The terrain is an oblong of undeveloped land behind the terrace. The house rests partly on the terrace, and partly on the
terrain.
Set up the lesson:
- Continue from the previous lesson, or open med_villa_pool_mapped.max.
Create the terrain material:
- In the Slate Material Editor, drag a new Arch & Design material from the Browser into the active View. Double-click the new
material node so you can see its parameters. Name this material Terrain.
- On the Templates rollout, open the drop-down list of templates, and choose Matte Finish.
- Assign a Bitmap to the Diffuse Color Map component of the Terrain material node.
3ds Max Design opens a file dialog.
- In the file dialog, browse to the \sceneassets\images folder. Choose the file terrain.jpg and click Open.
- In the Top viewport, click to select the terrain object.
The terrain is easiest to see if the viewport is shaded. If it isn’t, press F3 to turn on shading.
- On the Slate Material Editor toolbar, click (Show Shaded Material In Viewport) to turn it on. (If you use a legacy viewport driver, this button's tooltip reads, "Show
Standard Map In Viewport.")
- Click the Terrain material node to make it active, then on the Slate Material Editor toolbar, click (Assign Material To Selection).
The map doesn’t appear in viewports yet because the terrain object is also an editable mesh, and requires a mapping modifier.
Adjust the mapping:
- On the Modify panel, choose UVW Map from the Modifier List drop-down list.
Planar mapping is appropriate again, in the case of the terrain.
On the UVW Map Parameters rollout, turn off Real-World Map Size.
Now the map is visible in shaded viewports.
- Double-click the Bitmap node so you can see its parameters.
- On the Coordinates rollout, turn off Use Real-World Scale.
The map still appears to be squashed: This is because the original texture is square, while the terrain object is oblong.

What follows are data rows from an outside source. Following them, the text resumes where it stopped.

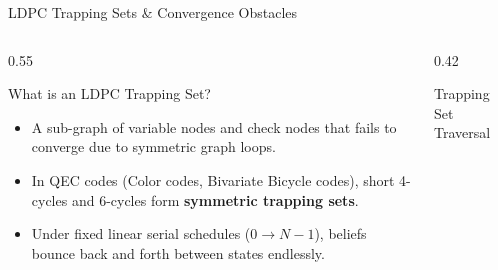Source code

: \begin{frame}{LDPC Trapping Sets \& Convergence Obstacles}
    \begin{columns}[T]
        \begin{column}{0.55\textwidth}
            \begin{block}{What is an LDPC Trapping Set?}
                \begin{itemize}
                    \item A sub-graph of variable nodes and check nodes that fails to converge due to symmetric graph loops.
                    \item In QEC codes (Color codes, Bivariate Bicycle codes), short 4-cycles and 6-cycles form \textbf{symmetric trapping sets}.
                    \item Under fixed linear serial schedules ($0 \rightarrow N-1$), beliefs bounce back and forth between states endlessly.
                \end{itemize}
            \end{block}
        \end{column}
        
        \begin{column}{0.42\textwidth}
            \begin{block}{Trapping Set Traversal}
                \centering
            \end{block}
        \end{column}
    \end{columns}
\end{frame}


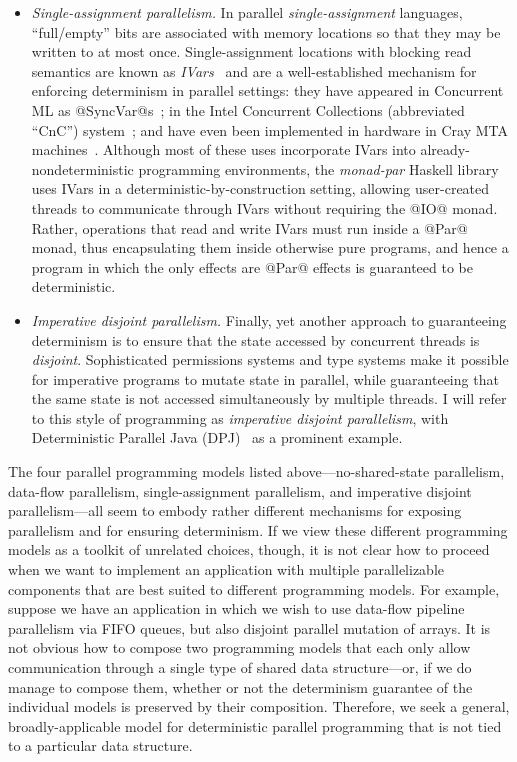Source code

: \begin{itemize}
\item \emph{Single-assignment parallelism.}  In parallel
  \emph{single-assignment} languages, ``full/empty'' bits are
  associated with memory locations so that they may be written to at
  most once. Single-assignment locations with blocking read semantics
  are known as \emph{IVars}~\cite{IStructures} and are a
  well-established mechanism for enforcing determinism in parallel
  settings: they have appeared in Concurrent ML as
  @SyncVar@s~\cite{reppy-cml-book}; in the Intel Concurrent
  Collections (abbreviated ``CnC'') system~\cite{CnC}; and have even
  been implemented in hardware in Cray MTA machines~\cite{cray-mta}.
  Although most of these uses incorporate IVars into
  already-nondeterministic programming environments, the
  \emph{monad-par} Haskell library~\cite{monad-par} uses IVars in a
  deterministic-by-construction setting, allowing user-created threads
  to communicate through IVars without requiring the @IO@ monad.
  Rather, operations that read and write IVars must run inside a @Par@
  monad, thus encapsulating them inside otherwise pure programs, and
  hence a program in which the only effects are @Par@ effects is
  guaranteed to be deterministic.

\item \emph{Imperative disjoint parallelism.}  Finally, yet another
  approach to guaranteeing determinism is to ensure that the state
  accessed by concurrent threads is \emph{disjoint}.  Sophisticated
  permissions systems and type systems make it possible for imperative
  programs to mutate state in parallel, while guaranteeing that the
  same state is not accessed simultaneously by multiple threads.  I
  will refer to this style of programming as \emph{imperative disjoint
    parallelism}, with Deterministic Parallel Java
  (DPJ)~\cite{dpj-oopsla, dpj-hotpar09} as a prominent example.
\end{itemize}
The four parallel programming models listed above---no-shared-state
parallelism, data-flow parallelism, single-assignment parallelism, and
imperative disjoint parallelism---all seem to embody rather different
mechanisms for exposing parallelism and for ensuring determinism.  If
we view these different programming models as a toolkit of unrelated
choices, though, it is not clear how to proceed when we want to
implement an application with multiple parallelizable components that
are best suited to different programming models.  For example, suppose
we have an application in which we wish to use data-flow pipeline
parallelism via FIFO queues, but also disjoint parallel mutation of
arrays.  It is not obvious how to compose two programming models that
each only allow communication through a single type of shared data
structure---or, if we do manage to compose them, whether or not the
determinism guarantee of the individual models is preserved by their
composition.  Therefore, we seek a general, broadly-applicable model
for deterministic parallel programming that is not tied to a
particular data structure.

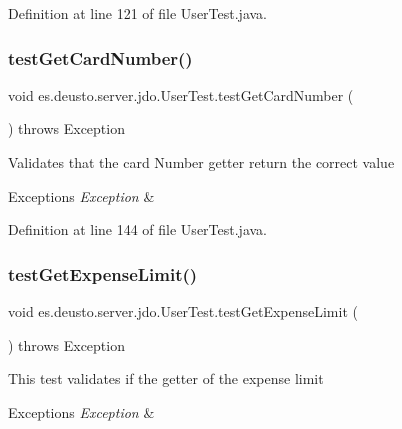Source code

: Definition at line 121 of file User\+Test.\+java.

\mbox{\label{classes_1_1deusto_1_1server_1_1jdo_1_1_user_test_ad84d7265ac6d2d4a9e9f3d42e80b8baf}} 
\subsubsection{\texorpdfstring{test\+Get\+Card\+Number()}{testGetCardNumber()}}
{\footnotesize\ttfamily void es.\+deusto.\+server.\+jdo.\+User\+Test.\+test\+Get\+Card\+Number (\begin{DoxyParamCaption}{ }\end{DoxyParamCaption}) throws Exception}

Validates that the card Number getter return the correct value 
\begin{DoxyExceptions}{Exceptions}
{\em Exception} & \\
\hline
\end{DoxyExceptions}


Definition at line 144 of file User\+Test.\+java.

\mbox{\label{classes_1_1deusto_1_1server_1_1jdo_1_1_user_test_ac9953cb0f85111b005a731bc9706a3b5}} 
\subsubsection{\texorpdfstring{test\+Get\+Expense\+Limit()}{testGetExpenseLimit()}}
{\footnotesize\ttfamily void es.\+deusto.\+server.\+jdo.\+User\+Test.\+test\+Get\+Expense\+Limit (\begin{DoxyParamCaption}{ }\end{DoxyParamCaption}) throws Exception}

This test validates if the getter of the expense limit 
\begin{DoxyExceptions}{Exceptions}
{\em Exception} & \\
\hline
\end{DoxyExceptions}



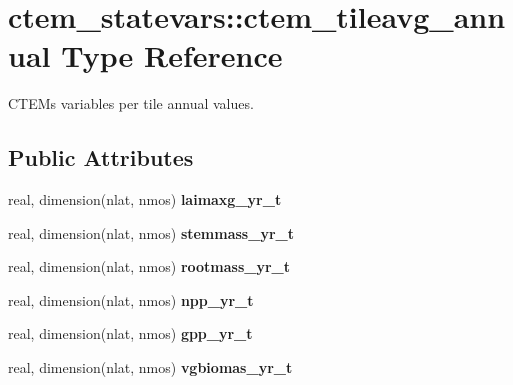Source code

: \hypertarget{structctem__statevars_1_1ctem__tileavg__annual}{}\section{ctem\+\_\+statevars\+:\+:ctem\+\_\+tileavg\+\_\+annual Type Reference}
\label{structctem__statevars_1_1ctem__tileavg__annual}


C\+T\+E\+M\textquotesingle{}s variables per tile annual values.  


\subsection*{Public Attributes}
\begin{DoxyCompactItemize}
\item 
\hypertarget{structctem__statevars_1_1ctem__tileavg__annual_a74c168f8ddd57073094a8ba1ca80656e}{}real, dimension(nlat, nmos) {\bfseries laimaxg\+\_\+yr\+\_\+t}\label{structctem__statevars_1_1ctem__tileavg__annual_a74c168f8ddd57073094a8ba1ca80656e}

\item 
\hypertarget{structctem__statevars_1_1ctem__tileavg__annual_a7b677f309e05b36db2cf160075124313}{}real, dimension(nlat, nmos) {\bfseries stemmass\+\_\+yr\+\_\+t}\label{structctem__statevars_1_1ctem__tileavg__annual_a7b677f309e05b36db2cf160075124313}

\item 
\hypertarget{structctem__statevars_1_1ctem__tileavg__annual_a429417d149cdda1eb8f60c04200ff5d2}{}real, dimension(nlat, nmos) {\bfseries rootmass\+\_\+yr\+\_\+t}\label{structctem__statevars_1_1ctem__tileavg__annual_a429417d149cdda1eb8f60c04200ff5d2}

\item 
\hypertarget{structctem__statevars_1_1ctem__tileavg__annual_a5437ba9a8cf261ff001fac01c3daedf0}{}real, dimension(nlat, nmos) {\bfseries npp\+\_\+yr\+\_\+t}\label{structctem__statevars_1_1ctem__tileavg__annual_a5437ba9a8cf261ff001fac01c3daedf0}

\item 
\hypertarget{structctem__statevars_1_1ctem__tileavg__annual_a01a96a9b3fd78ad3c19fa4159a354bde}{}real, dimension(nlat, nmos) {\bfseries gpp\+\_\+yr\+\_\+t}\label{structctem__statevars_1_1ctem__tileavg__annual_a01a96a9b3fd78ad3c19fa4159a354bde}

\item 
\hypertarget{structctem__statevars_1_1ctem__tileavg__annual_ae7ea421581386c2ecbc9a85bb722e322}{}real, dimension(nlat, nmos) {\bfseries vgbiomas\+\_\+yr\+\_\+t}\label{structctem__statevars_1_1ctem__tileavg__annual_ae7ea421581386c2ecbc9a85bb722e322}


\end{DoxyCompactItemize}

You can fix this by cropping the map.
- In the Bitmap Parameters rollout Cropping/Placement group, click the View Image button.
3ds Max Design opens a Specify Cropping/Placement dialog. It displays the map, surrounded by a red box with square handles. You can move
the box, or use the handles to resize it.
- In the Specify Cropping/Placement dialog, drag the handle in the middle of the lower edge upward, until the cropping box encloses
only about the upper quarter of the texture.
- Close the Specify Cropping/Placement dialog.
- In the Material Editor, in the Bitmap Parameters rollout Cropping/Placement group, click Apply to turn it on and apply the cropping. (Make sure Crop and not Place is the option chosen
just below the Apply toggle.)
Now the terrain map fits the terrain object.
- In the Slate Material Editor, line the Terrain nodes up with the other materials you’ve already created, then minimize the material node.
Save your work:
- Save the scene as my_villa_terrain.max.